Task instructions: Do any lines in the data below contain "github"? If so, copy every one of them.

►

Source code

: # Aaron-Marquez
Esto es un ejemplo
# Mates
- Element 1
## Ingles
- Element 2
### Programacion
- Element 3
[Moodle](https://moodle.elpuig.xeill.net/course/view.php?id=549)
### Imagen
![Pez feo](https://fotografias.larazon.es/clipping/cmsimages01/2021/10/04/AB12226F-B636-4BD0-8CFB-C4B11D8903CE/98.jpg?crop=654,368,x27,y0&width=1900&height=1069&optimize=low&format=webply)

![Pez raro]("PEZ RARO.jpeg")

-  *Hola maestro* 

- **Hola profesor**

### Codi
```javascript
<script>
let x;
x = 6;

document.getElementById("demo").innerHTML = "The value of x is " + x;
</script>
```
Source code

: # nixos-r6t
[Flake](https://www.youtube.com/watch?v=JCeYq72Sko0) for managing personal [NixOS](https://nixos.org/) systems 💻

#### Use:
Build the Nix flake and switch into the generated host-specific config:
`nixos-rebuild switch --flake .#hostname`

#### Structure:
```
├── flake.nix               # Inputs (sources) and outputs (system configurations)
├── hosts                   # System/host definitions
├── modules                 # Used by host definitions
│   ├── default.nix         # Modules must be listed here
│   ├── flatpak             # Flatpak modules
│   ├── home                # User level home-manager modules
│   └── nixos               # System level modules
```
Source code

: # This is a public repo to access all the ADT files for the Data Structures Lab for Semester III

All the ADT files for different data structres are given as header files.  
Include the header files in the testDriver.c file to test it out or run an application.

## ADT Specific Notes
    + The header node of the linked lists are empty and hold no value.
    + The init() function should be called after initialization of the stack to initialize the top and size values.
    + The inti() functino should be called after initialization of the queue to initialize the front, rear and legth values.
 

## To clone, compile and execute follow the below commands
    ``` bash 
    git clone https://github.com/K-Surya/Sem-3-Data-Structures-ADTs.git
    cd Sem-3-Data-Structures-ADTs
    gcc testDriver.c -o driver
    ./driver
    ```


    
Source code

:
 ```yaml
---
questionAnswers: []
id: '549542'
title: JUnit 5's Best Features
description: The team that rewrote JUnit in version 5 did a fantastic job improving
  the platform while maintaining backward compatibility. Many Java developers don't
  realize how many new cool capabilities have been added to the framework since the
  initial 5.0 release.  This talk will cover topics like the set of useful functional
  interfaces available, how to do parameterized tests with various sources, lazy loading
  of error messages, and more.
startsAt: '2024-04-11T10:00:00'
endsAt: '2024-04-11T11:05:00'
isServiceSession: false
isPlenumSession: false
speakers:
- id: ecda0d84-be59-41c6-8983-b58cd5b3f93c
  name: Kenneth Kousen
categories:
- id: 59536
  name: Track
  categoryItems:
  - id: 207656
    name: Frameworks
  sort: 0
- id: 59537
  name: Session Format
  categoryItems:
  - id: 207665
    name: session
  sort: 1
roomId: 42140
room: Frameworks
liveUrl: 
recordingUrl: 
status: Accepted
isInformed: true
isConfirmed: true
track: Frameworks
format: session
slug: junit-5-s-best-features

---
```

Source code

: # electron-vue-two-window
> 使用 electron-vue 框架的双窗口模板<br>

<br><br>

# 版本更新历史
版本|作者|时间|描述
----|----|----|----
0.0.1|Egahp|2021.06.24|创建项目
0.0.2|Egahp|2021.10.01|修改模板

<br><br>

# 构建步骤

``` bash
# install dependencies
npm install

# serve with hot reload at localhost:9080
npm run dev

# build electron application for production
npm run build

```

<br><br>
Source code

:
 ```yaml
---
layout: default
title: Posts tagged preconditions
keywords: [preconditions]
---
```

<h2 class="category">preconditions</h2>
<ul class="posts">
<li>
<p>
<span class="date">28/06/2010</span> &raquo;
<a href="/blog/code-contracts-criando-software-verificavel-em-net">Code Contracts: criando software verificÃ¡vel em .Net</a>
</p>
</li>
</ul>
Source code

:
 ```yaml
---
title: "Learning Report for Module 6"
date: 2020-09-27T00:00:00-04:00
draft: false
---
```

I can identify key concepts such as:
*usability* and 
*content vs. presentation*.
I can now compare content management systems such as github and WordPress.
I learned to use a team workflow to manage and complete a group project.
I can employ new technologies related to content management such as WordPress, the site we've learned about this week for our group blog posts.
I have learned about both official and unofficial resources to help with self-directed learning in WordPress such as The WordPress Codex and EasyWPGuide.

◄

Result for this task:
    git clone https://github.com/K-Surya/Sem-3-Data-Structures-ADTs.git
I can now compare content management systems such as github and WordPress.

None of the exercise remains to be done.